In [6]: show_node(parse("(a_name,another_name,yet_another_name)")[0])
{
    "first_formatting": [], 
    "fourth_formatting": [], 
    "value": [
        {
            "type": "name", 
            "value": "a_name"
        }, 
        {
            "first_formatting": [], 
            "type": "comma", 
            "second_formatting": []
        }, 
        {
            "type": "name", 
            "value": "another_name"
        }, 
        {
            "first_formatting": [], 
            "type": "comma", 
            "second_formatting": []
        }, 
        {
            "type": "name", 
            "value": "yet_another_name"
        }
    ], 
    "second_formatting": [], 
    "third_formatting": [], 
    "with_parenthesis": true, 
    "type": "tuple"
}

In [7]: nodes_rendering_order["comma"]
Out[7]: 
[('formatting', 'first_formatting', True),
 ('constant', ',', True),
 ('formatting', 'second_formatting', True)]

For a “name” node, it is a list containing a unique component stored in a tuple but it can contain multiple ones like for a “tuple” node.

To render a node, you just need to render each element of the list, one by one, in the given order. As you can see, they are all formatted as a 3-tuple. The first column is the type which is one of the following:

In [8]: from baron.render import node_types

In [9]: node_types
Out[9]: {'bool', 'constant', 'formatting', 'key', 'list', 'node', 'string'}

With the exception of the “constant” node, the second column contains the key of the FST node which must be rendered. The first column explains how that key must be rendered. We’ll see the third column later.

  • A node node is one of the nodes in the nodes_rendering_order we just introduced, it is rendered by following the rules mentionned here. This is indeed a recursive definition.
  • A key node is a branch of the tree that contains another node (a python dictionary).
  • A string node is a leaf of the tree that contains a variable value, like the name of a function. former case, it is rendered by rendering its content.
  • A list node is like a key node but can contain 0, 1 or several other nodes stored in a python list. For example, Baron root node is a list node since a python program is a list of statements. It is rendered by rendering each of its elements in order.
  • A formatting node is similar in behaviour to a list node but contains only formatting nodes. This is basically where Baron distinguish itself from other ASTs.
  • A constant node is a leaf of the FST tree. The second column always contain a string which is outputted directly. Compared to a string node, the constant node is identical for every instance of the nodes (e.g. the left parenthesis character ( in a function call node or the def keyword of a function definition) while the string node’s value can change (e.g. the name of the function in a function definition node).
  • A bool node is a node used exclusively for conditional rendering.

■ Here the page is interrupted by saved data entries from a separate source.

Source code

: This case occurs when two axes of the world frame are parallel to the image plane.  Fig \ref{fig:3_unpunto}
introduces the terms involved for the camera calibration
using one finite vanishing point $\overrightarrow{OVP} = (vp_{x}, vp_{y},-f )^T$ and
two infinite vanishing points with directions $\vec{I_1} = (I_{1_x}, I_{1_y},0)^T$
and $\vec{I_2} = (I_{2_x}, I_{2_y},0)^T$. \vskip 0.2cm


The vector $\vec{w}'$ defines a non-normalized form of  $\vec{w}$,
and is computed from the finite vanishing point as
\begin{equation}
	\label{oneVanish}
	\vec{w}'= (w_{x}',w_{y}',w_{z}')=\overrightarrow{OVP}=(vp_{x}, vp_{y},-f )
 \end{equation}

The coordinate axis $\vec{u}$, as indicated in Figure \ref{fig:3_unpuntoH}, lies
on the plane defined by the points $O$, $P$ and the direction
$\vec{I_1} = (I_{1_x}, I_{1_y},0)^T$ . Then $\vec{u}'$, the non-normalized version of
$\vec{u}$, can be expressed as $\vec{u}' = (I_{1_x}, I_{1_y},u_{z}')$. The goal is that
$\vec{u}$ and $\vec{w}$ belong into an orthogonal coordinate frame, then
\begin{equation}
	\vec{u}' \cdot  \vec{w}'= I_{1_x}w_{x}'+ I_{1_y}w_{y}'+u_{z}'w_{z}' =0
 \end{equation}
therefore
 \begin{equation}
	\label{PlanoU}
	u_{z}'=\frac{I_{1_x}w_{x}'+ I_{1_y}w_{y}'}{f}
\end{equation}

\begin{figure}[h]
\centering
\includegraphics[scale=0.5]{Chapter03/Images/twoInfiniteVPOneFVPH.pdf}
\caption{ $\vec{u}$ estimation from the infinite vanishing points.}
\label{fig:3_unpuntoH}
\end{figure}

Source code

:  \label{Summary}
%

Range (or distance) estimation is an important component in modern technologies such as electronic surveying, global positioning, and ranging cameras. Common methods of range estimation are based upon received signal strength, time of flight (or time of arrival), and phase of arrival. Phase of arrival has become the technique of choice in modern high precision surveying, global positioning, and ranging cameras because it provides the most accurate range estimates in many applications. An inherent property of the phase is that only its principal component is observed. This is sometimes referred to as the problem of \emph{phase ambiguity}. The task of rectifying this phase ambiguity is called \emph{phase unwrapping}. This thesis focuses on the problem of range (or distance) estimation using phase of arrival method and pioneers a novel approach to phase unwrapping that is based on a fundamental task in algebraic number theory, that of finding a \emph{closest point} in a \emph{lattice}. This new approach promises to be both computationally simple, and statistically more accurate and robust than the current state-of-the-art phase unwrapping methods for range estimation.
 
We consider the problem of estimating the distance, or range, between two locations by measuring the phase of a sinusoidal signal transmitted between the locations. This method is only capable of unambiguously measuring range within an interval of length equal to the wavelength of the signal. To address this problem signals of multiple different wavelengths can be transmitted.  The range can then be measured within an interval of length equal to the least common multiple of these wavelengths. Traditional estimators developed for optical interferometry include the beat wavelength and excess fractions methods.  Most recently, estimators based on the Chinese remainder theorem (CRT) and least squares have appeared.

It’s exact use will be explained later on with the tuple’s third column but the main point for now is to know that they are never rendered.

Walkthrough

Let’s see all this is in action by rendering a “lambda” node. First, the root node is always a “list” node and since we are only parsing one statement, the root node contains our “lambda” node at index 0:

In [10]: fst = parse("lambda x, y = 1: x + y")

In [11]: fst[0]["type"]
Out[11]: 'lambda'

For reference, you can find the (long) FST produced by the lambda node at the end of this section.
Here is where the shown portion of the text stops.